───── Study material

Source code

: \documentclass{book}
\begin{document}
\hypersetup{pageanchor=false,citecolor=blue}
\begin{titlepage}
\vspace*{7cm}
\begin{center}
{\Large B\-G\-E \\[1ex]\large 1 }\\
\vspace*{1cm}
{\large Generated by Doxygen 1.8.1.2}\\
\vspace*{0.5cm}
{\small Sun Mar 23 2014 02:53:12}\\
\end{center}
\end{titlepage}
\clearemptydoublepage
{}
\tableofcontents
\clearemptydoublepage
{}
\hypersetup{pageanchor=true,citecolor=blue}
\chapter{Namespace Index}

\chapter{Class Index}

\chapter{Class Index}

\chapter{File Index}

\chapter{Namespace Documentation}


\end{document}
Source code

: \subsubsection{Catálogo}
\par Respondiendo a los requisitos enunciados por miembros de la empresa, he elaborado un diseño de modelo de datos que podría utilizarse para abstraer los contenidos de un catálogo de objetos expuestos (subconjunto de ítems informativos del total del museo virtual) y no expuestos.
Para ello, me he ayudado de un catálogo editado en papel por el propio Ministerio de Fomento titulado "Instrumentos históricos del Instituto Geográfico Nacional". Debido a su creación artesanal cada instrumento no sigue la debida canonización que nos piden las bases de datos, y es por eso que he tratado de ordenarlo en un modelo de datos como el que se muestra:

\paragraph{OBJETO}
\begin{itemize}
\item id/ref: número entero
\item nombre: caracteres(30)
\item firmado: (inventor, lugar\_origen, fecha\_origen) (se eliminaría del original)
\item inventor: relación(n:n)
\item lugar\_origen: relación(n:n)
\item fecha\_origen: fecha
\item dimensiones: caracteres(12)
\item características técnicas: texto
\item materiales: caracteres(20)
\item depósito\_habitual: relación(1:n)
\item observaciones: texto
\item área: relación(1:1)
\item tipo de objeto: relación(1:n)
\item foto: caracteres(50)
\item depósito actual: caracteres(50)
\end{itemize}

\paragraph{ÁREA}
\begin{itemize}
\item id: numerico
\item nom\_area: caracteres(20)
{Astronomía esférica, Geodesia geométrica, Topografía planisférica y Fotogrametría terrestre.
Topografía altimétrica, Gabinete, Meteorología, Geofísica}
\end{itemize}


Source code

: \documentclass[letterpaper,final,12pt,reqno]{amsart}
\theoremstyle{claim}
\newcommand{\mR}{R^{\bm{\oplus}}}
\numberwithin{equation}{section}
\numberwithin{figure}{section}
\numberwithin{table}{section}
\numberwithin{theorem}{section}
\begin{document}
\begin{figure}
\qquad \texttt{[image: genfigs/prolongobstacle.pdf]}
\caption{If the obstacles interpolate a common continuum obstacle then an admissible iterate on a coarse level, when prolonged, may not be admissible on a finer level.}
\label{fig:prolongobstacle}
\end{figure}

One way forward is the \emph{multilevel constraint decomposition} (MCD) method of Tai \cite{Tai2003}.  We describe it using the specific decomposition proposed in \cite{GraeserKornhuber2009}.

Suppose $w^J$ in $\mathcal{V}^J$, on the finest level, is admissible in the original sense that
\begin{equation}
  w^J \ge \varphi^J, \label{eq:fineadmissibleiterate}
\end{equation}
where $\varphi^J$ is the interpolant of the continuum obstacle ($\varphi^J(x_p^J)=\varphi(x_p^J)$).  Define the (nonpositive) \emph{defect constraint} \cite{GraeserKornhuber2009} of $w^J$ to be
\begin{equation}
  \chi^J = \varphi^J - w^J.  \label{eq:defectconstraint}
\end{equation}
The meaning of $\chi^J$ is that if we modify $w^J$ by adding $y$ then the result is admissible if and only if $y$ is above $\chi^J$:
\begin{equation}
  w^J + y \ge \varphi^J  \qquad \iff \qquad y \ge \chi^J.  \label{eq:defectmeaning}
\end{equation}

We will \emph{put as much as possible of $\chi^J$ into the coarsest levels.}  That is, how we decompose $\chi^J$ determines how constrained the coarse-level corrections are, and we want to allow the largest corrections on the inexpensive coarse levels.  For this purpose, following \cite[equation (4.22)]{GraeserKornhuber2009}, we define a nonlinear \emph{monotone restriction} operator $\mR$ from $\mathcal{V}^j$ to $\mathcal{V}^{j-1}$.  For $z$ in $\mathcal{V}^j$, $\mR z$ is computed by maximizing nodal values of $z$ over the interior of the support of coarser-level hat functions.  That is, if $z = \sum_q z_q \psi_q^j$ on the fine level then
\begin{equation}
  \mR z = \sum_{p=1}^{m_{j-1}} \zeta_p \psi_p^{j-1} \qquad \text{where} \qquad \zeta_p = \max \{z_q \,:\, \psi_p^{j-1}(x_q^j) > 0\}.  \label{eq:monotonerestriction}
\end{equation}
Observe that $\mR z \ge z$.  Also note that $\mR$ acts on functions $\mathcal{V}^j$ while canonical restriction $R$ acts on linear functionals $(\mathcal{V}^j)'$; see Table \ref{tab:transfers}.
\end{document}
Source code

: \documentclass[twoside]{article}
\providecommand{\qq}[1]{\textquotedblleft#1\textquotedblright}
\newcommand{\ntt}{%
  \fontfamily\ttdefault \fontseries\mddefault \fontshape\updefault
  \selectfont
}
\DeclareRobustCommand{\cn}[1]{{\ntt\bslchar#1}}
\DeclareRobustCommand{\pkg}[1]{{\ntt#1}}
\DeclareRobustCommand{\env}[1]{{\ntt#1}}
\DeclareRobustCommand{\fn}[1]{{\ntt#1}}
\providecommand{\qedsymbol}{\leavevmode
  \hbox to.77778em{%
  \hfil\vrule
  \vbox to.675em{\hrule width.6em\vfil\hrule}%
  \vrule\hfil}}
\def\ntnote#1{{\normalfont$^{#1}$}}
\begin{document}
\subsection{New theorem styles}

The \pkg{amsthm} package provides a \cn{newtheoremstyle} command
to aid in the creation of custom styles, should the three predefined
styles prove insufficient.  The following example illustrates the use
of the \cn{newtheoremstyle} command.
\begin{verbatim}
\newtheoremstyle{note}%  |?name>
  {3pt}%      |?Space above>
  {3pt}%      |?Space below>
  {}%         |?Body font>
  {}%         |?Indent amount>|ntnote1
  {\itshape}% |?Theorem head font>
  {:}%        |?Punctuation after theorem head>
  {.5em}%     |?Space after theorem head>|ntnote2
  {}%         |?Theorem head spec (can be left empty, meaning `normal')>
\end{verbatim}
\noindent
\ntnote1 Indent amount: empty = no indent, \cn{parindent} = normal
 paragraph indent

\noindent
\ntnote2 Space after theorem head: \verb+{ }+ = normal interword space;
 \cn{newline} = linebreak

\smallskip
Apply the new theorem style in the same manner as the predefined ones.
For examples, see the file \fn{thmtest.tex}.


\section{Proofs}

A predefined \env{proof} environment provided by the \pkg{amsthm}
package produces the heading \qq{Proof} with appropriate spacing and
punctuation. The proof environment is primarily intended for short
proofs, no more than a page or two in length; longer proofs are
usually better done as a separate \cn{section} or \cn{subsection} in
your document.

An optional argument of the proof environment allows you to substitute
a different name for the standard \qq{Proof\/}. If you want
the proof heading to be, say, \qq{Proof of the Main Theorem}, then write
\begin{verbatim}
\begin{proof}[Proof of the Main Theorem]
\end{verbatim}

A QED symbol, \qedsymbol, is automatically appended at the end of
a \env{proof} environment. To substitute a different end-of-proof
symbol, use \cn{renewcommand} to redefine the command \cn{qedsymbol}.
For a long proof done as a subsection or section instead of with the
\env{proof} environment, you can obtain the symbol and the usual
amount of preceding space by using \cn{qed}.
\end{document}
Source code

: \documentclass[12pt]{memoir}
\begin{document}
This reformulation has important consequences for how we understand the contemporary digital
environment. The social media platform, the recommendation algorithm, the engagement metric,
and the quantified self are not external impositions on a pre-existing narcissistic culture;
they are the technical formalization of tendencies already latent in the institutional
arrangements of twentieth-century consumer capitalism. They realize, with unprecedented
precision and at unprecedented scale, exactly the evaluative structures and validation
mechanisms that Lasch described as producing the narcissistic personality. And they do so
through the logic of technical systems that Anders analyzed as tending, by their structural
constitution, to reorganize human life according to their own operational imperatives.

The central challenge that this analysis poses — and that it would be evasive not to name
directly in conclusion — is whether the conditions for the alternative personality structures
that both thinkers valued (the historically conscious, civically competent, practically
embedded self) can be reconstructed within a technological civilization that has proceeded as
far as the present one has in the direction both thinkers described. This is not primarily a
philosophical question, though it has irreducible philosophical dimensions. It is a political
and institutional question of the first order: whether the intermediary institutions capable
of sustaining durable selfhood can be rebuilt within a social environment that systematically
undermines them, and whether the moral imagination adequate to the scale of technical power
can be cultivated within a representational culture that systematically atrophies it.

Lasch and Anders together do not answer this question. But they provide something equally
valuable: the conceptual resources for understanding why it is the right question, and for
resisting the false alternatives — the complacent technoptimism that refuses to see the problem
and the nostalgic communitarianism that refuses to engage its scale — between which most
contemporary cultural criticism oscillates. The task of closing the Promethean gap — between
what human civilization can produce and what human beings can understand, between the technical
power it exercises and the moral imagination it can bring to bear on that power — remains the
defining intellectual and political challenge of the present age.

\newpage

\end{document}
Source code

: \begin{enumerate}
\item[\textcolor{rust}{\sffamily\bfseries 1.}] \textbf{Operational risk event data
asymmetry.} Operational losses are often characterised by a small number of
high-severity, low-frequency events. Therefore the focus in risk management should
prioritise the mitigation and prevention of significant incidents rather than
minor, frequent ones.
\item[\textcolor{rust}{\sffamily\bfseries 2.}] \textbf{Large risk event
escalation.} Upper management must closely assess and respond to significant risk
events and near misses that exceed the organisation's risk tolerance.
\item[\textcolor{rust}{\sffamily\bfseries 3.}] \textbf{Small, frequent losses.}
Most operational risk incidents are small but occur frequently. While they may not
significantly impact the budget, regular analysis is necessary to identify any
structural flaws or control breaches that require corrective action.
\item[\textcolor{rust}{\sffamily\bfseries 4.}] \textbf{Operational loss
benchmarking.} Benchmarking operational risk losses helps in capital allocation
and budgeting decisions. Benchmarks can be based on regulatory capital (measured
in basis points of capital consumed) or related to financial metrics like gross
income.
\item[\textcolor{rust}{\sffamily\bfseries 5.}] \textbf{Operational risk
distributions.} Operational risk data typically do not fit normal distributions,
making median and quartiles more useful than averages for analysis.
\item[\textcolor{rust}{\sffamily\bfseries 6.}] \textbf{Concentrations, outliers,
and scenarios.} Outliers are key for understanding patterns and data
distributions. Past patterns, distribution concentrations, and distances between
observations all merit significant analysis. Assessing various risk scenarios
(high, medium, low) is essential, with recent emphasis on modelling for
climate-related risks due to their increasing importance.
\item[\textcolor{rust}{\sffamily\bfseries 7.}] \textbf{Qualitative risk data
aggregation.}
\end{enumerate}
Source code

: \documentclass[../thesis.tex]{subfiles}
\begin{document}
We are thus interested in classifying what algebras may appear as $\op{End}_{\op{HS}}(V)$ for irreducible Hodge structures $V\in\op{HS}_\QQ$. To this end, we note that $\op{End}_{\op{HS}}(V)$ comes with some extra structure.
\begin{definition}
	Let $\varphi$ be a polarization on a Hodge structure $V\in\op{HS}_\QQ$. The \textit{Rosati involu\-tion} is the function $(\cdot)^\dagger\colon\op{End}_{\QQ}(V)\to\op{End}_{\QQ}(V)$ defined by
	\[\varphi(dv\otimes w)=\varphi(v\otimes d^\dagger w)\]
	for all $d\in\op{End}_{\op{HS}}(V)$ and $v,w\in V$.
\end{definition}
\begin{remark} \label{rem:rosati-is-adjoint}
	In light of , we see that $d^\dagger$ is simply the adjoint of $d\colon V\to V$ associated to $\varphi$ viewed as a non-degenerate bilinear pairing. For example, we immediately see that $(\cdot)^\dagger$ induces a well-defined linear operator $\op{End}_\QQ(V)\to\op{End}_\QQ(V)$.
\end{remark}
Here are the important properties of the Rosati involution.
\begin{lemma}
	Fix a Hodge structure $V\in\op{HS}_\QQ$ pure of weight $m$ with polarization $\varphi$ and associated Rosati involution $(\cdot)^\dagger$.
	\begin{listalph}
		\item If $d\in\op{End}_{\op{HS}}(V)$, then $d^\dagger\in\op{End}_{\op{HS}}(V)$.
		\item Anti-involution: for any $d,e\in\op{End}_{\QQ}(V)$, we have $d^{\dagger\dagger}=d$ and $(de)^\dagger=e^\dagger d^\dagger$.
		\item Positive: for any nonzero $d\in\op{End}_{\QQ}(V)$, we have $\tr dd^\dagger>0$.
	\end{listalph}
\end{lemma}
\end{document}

──────────

→ **Directions**: Copy every line where the word "Index" is present in the entries above.

→ **Result of the exercise**:
\chapter{Namespace Index}
\chapter{Class Index}
\chapter{Class Index}
\chapter{File Index}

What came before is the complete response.